[Plain-text document sources]
Start of Block

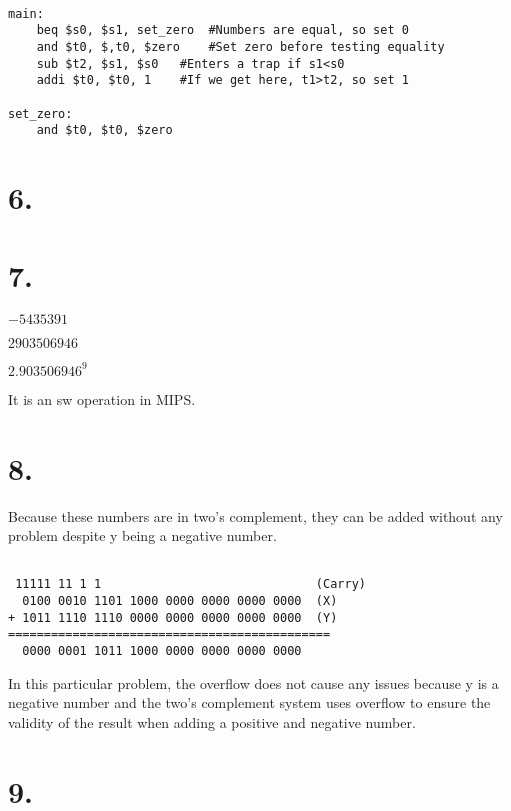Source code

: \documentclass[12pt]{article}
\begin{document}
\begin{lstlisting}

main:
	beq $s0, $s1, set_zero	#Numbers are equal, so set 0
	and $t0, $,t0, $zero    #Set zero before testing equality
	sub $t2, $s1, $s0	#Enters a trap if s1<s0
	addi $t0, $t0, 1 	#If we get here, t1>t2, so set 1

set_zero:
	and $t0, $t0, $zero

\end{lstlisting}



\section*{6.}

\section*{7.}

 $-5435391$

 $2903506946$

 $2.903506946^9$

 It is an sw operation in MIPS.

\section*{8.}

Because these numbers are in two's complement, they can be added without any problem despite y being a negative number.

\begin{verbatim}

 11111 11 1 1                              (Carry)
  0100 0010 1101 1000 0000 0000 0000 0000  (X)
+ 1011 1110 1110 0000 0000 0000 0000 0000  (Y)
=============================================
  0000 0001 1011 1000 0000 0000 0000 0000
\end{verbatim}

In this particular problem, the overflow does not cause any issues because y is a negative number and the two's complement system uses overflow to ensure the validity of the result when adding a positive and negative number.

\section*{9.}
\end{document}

End of Block
Start of Block

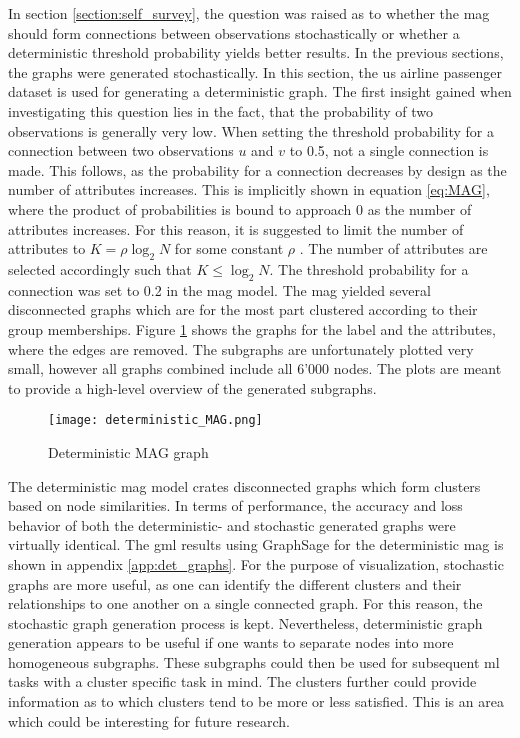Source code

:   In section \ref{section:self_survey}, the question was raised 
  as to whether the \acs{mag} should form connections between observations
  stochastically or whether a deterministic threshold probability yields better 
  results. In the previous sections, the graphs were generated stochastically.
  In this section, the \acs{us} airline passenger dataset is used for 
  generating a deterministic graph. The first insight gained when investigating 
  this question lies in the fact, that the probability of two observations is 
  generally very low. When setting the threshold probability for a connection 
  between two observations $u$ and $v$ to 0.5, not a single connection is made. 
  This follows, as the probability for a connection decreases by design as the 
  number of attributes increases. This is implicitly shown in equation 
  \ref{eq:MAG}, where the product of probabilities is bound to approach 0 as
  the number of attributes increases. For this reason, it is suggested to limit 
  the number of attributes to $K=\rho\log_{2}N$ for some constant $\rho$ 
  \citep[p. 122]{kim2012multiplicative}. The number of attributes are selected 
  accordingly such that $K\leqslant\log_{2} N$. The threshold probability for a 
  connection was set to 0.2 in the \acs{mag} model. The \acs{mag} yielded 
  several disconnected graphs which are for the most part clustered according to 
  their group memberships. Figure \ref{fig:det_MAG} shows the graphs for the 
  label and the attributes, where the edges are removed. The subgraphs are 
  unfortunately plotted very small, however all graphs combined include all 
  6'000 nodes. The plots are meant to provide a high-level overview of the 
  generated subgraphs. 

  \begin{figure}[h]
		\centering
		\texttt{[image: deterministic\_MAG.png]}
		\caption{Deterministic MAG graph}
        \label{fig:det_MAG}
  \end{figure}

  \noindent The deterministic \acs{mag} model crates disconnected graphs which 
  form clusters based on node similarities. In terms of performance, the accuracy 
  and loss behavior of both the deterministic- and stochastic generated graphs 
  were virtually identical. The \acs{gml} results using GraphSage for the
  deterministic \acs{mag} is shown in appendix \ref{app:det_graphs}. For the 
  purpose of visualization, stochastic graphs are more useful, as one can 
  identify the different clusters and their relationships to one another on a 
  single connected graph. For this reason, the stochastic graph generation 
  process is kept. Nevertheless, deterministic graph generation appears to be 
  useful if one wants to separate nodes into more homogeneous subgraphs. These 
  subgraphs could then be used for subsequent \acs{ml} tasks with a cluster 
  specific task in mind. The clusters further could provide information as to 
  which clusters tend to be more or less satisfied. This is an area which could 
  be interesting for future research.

End of Block

[Try it]
Please state how many lines in the records above hold the word "results", giving only the number.

[Exercise output]
2